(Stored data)
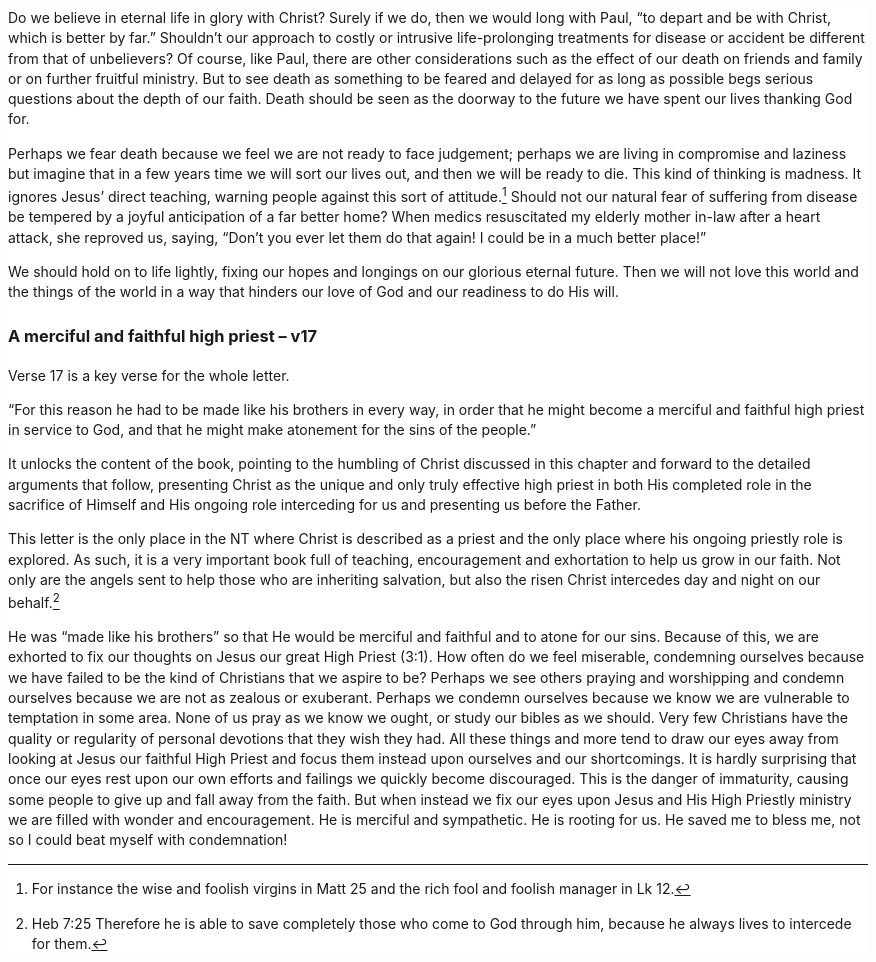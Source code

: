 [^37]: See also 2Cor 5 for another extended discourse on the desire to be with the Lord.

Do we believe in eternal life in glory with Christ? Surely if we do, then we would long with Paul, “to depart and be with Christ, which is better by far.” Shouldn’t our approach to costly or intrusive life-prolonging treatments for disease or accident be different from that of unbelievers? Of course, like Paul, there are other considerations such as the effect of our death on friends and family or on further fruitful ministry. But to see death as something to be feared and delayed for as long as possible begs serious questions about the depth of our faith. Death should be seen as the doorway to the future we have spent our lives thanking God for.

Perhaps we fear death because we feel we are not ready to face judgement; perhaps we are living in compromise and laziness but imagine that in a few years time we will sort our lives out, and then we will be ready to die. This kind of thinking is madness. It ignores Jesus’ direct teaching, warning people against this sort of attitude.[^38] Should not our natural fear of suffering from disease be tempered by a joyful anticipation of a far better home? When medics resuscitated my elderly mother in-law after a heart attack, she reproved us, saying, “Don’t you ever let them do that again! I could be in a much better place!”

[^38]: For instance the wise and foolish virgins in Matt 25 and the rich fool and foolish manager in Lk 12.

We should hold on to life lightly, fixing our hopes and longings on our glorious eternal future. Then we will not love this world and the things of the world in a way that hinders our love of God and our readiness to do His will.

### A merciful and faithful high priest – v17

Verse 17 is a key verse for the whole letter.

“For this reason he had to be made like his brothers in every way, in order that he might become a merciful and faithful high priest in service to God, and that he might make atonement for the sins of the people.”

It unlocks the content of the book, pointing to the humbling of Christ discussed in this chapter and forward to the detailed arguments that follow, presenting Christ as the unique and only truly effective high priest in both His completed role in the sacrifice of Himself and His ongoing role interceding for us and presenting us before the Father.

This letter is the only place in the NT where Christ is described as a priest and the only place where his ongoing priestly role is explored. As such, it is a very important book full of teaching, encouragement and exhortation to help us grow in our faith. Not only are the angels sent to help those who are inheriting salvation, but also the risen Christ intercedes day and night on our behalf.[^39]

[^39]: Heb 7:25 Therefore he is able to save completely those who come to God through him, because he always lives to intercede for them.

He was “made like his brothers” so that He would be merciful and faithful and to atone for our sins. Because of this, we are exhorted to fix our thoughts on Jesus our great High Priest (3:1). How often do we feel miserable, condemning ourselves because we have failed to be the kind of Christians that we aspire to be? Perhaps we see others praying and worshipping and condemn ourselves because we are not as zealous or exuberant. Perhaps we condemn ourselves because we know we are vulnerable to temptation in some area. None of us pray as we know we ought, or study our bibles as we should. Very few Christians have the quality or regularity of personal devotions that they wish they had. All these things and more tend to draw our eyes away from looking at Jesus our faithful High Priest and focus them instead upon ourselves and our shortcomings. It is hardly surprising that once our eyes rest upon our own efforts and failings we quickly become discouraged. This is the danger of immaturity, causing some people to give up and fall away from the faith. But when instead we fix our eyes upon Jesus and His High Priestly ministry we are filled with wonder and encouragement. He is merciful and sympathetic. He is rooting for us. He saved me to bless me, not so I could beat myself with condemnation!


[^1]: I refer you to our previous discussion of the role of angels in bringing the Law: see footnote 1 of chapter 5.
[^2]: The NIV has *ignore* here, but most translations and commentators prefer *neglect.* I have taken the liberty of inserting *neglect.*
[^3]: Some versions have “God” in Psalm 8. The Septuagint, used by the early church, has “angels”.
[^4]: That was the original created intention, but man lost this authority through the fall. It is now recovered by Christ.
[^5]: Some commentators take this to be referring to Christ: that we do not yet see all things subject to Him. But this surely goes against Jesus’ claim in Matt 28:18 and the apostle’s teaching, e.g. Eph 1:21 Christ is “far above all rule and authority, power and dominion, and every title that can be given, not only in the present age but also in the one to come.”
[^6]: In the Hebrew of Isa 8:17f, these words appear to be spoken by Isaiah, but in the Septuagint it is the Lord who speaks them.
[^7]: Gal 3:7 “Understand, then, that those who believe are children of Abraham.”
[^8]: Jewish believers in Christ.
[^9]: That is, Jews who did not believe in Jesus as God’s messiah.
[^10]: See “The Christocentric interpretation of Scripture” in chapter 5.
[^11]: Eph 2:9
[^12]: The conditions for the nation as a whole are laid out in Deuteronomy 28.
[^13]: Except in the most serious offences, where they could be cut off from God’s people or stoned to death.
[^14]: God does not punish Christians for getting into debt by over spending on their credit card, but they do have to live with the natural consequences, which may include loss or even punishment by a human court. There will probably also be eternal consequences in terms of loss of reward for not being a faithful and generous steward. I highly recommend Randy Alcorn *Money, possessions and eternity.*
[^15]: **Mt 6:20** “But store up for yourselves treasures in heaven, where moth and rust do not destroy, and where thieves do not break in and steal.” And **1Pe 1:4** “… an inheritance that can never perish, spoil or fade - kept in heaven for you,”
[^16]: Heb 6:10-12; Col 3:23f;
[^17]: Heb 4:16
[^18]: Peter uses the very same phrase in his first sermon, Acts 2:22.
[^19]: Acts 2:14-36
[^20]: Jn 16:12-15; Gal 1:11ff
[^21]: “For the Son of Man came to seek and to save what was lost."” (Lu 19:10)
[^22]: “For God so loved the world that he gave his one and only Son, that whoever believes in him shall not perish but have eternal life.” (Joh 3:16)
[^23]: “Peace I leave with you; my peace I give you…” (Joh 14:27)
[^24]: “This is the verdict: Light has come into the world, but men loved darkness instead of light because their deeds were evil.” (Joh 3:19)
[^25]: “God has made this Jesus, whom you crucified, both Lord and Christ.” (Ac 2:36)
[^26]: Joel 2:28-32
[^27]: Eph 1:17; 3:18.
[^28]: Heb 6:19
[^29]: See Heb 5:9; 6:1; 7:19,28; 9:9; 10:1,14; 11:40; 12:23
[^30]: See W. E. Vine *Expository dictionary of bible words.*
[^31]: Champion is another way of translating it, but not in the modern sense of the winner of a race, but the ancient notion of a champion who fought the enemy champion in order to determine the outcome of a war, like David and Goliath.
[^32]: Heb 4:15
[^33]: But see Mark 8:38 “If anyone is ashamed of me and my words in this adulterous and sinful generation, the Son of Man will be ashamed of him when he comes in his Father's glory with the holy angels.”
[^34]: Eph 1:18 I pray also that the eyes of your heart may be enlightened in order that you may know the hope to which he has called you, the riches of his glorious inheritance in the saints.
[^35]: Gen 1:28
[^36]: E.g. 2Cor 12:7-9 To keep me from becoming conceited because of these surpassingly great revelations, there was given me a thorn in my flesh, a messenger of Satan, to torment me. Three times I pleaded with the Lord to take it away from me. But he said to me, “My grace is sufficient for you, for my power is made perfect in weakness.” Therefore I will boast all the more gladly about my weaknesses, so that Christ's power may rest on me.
* * *
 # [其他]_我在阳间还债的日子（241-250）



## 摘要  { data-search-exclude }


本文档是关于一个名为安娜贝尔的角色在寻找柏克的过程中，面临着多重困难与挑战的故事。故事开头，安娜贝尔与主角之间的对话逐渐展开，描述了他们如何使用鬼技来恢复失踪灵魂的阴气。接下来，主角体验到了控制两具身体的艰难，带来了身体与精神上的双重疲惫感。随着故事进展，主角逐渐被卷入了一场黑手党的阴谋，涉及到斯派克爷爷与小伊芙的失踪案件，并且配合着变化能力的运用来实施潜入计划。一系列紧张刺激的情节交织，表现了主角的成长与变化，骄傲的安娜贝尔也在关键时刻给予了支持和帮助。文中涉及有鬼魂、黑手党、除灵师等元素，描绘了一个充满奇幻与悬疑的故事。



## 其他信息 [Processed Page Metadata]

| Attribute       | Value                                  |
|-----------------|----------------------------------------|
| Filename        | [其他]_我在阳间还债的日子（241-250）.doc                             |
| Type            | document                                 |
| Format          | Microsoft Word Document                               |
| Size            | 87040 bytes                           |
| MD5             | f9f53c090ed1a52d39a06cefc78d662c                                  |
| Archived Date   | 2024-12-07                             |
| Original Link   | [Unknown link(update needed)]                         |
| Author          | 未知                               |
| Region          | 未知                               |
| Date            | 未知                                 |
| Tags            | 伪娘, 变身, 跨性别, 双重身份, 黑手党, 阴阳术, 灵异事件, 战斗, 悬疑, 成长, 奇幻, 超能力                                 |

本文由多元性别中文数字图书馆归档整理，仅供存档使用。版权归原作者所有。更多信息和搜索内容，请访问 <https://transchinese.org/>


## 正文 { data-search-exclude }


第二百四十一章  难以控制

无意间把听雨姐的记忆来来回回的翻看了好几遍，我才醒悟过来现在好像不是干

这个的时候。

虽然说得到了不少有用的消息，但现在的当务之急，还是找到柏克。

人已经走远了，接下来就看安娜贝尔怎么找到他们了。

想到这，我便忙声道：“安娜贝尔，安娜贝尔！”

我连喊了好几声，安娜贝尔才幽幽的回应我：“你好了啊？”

▸ What this task involves:
Taking every line of the records in turn, count the ones holding "chapter", and state nothing but the number.

▸ Written solution:
3